START Records for the exercise

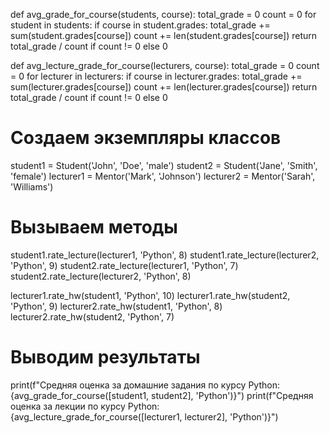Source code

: def avg_grade_for_course(students, course):
    total_grade = 0
    count = 0
    for student in students:
        if course in student.grades:
            total_grade += sum(student.grades[course])
            count += len(student.grades[course])
    return total_grade / count if count != 0 else 0

def avg_lecture_grade_for_course(lecturers, course):
    total_grade = 0
    count = 0
    for lecturer in lecturers:
        if course in lecturer.grades:
            total_grade += sum(lecturer.grades[course])
            count += len(lecturer.grades[course])
    return total_grade / count if count != 0 else 0

# Создаем экземпляры классов
student1 = Student('John', 'Doe', 'male')
student2 = Student('Jane', 'Smith', 'female')
lecturer1 = Mentor('Mark', 'Johnson')
lecturer2 = Mentor('Sarah', 'Williams')

# Вызываем методы
student1.rate_lecture(lecturer1, 'Python', 8)
student1.rate_lecture(lecturer2, 'Python', 9)
student2.rate_lecture(lecturer1, 'Python', 7)
student2.rate_lecture(lecturer2, 'Python', 8)

lecturer1.rate_hw(student1, 'Python', 10)
lecturer1.rate_hw(student2, 'Python', 9)
lecturer2.rate_hw(student1, 'Python', 8)
lecturer2.rate_hw(student2, 'Python', 7)

# Выводим результаты
print(f"Средняя оценка за домашние задания по курсу Python: {avg_grade_for_course([student1, student2], 'Python')}")
print(f"Средняя оценка за лекции по курсу Python: {avg_lecture_grade_for_course([lecturer1, lecturer2], 'Python')}")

END Records for the exercise

# Try it:
Print the material above once more, exactly. No pictures belong in it.

# Result of this task:
Source code

: def avg_grade_for_course(students, course):
    total_grade = 0
    count = 0
    for student in students:
        if course in student.grades:
            total_grade += sum(student.grades[course])
            count += len(student.grades[course])
    return total_grade / count if count != 0 else 0

def avg_lecture_grade_for_course(lecturers, course):
    total_grade = 0
    count = 0
    for lecturer in lecturers:
        if course in lecturer.grades:
            total_grade += sum(lecturer.grades[course])
            count += len(lecturer.grades[course])
    return total_grade / count if count != 0 else 0

# Создаем экземпляры классов
student1 = Student('John', 'Doe', 'male')
student2 = Student('Jane', 'Smith', 'female')
lecturer1 = Mentor('Mark', 'Johnson')
lecturer2 = Mentor('Sarah', 'Williams')

# Вызываем методы
student1.rate_lecture(lecturer1, 'Python', 8)
student1.rate_lecture(lecturer2, 'Python', 9)
student2.rate_lecture(lecturer1, 'Python', 7)
student2.rate_lecture(lecturer2, 'Python', 8)

lecturer1.rate_hw(student1, 'Python', 10)
lecturer1.rate_hw(student2, 'Python', 9)
lecturer2.rate_hw(student1, 'Python', 8)
lecturer2.rate_hw(student2, 'Python', 7)

# Выводим результаты
print(f"Средняя оценка за домашние задания по курсу Python: {avg_grade_for_course([student1, student2], 'Python')}")
print(f"Средняя оценка за лекции по курсу Python: {avg_lecture_grade_for_course([lecturer1, lecturer2], 'Python')}")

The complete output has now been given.